There has been plenty of joy. I met Weird Al and Doris Kearns Goodwin and handed them signed copies as thanks for inspiring me.

In these 20 years, I’ve spoken in classrooms from Boston to San Antonio, from Ohio to South Carolina. I loved driving all around the MidAtlantic with my boxes of books and speaking props and a really bright felt crab hat. I even found myself hauling boxes of Chester Comix across rain-soaked sidewalks in NYC one day. The cardboard boxes are a constant.

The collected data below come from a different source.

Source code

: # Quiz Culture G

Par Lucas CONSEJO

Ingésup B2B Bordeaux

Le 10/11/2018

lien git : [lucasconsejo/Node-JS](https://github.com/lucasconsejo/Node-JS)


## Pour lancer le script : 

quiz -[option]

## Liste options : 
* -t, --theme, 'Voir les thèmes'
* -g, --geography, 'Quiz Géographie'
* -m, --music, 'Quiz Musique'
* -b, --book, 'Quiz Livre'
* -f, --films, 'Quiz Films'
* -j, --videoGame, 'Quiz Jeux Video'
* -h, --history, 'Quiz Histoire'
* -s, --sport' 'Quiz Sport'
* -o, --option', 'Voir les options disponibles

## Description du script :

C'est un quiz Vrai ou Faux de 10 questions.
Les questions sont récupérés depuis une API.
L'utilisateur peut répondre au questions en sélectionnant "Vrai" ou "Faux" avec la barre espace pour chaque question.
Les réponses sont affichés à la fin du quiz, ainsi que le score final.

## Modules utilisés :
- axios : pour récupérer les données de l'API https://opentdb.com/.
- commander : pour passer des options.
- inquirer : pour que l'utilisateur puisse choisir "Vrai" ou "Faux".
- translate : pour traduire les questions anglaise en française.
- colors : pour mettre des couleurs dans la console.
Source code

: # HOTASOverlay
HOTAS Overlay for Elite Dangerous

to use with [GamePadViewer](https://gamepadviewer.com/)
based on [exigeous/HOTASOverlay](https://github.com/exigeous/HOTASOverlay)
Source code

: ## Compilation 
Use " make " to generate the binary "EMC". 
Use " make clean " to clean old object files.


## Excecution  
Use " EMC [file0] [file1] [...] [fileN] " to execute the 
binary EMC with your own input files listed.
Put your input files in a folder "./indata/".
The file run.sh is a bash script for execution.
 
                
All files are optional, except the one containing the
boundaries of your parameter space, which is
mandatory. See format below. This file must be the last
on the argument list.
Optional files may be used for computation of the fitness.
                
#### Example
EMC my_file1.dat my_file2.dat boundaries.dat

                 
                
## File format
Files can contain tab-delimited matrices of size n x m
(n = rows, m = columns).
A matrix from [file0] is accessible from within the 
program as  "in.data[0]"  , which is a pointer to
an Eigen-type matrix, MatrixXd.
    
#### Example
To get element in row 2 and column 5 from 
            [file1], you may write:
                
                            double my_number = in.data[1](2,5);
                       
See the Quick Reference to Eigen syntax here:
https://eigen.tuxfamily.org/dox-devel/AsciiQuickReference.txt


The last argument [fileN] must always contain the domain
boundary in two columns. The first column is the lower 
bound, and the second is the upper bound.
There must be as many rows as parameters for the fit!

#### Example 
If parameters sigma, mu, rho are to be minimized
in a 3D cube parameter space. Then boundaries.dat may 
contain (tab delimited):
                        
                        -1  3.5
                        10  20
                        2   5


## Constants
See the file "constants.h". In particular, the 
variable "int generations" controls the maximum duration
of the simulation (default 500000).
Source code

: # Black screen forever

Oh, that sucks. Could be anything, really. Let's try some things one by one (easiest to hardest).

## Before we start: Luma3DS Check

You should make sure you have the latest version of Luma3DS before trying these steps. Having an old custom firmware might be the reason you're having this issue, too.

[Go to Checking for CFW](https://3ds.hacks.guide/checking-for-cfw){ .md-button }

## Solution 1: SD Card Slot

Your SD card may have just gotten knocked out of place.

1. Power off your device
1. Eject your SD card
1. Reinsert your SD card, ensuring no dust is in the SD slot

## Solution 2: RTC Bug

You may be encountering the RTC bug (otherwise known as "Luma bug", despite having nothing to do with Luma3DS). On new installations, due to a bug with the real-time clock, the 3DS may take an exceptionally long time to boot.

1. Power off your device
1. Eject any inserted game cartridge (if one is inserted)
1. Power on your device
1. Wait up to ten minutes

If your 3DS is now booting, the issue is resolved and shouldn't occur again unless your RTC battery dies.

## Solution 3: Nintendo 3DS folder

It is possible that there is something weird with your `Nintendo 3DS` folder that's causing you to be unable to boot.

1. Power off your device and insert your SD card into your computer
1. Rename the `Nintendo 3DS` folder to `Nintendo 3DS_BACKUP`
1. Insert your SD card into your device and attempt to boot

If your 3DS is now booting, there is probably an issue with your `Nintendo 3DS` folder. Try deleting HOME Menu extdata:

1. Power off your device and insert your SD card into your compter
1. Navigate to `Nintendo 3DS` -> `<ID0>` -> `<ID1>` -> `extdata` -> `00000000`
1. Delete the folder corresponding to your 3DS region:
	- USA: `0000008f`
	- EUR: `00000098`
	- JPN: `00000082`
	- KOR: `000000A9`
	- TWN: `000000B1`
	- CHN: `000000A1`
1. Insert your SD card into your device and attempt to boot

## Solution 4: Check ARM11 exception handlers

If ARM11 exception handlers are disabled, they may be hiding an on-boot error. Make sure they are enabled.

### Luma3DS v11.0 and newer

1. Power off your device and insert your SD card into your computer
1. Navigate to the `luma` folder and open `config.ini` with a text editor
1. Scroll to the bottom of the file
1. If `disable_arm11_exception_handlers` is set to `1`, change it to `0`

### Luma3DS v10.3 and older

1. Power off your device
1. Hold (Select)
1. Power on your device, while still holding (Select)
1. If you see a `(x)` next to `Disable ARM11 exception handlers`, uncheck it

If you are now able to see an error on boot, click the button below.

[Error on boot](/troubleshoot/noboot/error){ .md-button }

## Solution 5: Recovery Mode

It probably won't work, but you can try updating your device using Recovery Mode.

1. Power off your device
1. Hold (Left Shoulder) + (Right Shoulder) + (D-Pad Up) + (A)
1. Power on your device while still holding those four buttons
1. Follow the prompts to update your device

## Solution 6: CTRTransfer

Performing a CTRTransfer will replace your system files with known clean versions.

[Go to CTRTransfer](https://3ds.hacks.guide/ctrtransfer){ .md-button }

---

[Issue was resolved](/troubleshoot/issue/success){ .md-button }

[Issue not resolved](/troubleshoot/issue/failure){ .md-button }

When I began, there was only one other cartoonist in the United States regularly creating history comix. Now history comix are published regularly, by a slew of artists of all generations. Your local comix shop probably has a whole shelf of these titles. It’s not just Batman and Spider-Man anymore. I like to see what the kids are doing, and I buy what I can to support them. Some of the history comix, like “March,” are true milestones in our culture. It feels like the comix scene has grown way beyond me, that it has left me and Chester behind.

But then a new fifth grader finds Chester Comix, and he lights up. And his mom or his teacher thanks me. And I light up again. And I draw some more. I’ve published 38 books in 20 years.

I’m proud of my small contribution to the rich diversity of comix storytelling you can find in 2023. The core Chester Comix idea wasn’t that revolutionary—it is a nonfiction version of the Classics Illustrated comix made for reluctant readers in the 1950s—but along the way I did create something I’ve never seen anyone else do: Choice Comix! That still feels pretty special, and I plan to keep making more of those.

The first generation of Chester readers are now doctors and professors and soldiers and parents themselves. I’m on my third generation of young readers. What a tremendous blessing.

Thanks to everyone who has helped carry me across the waters when they got rough. The loans. The extra marketing pushes. The reassurances and the quiet patience. The travel to the conferences and speaking engagements. The recommendations to your child’s school. Thanks to Chuck Durfor for taking the fun photo you see here!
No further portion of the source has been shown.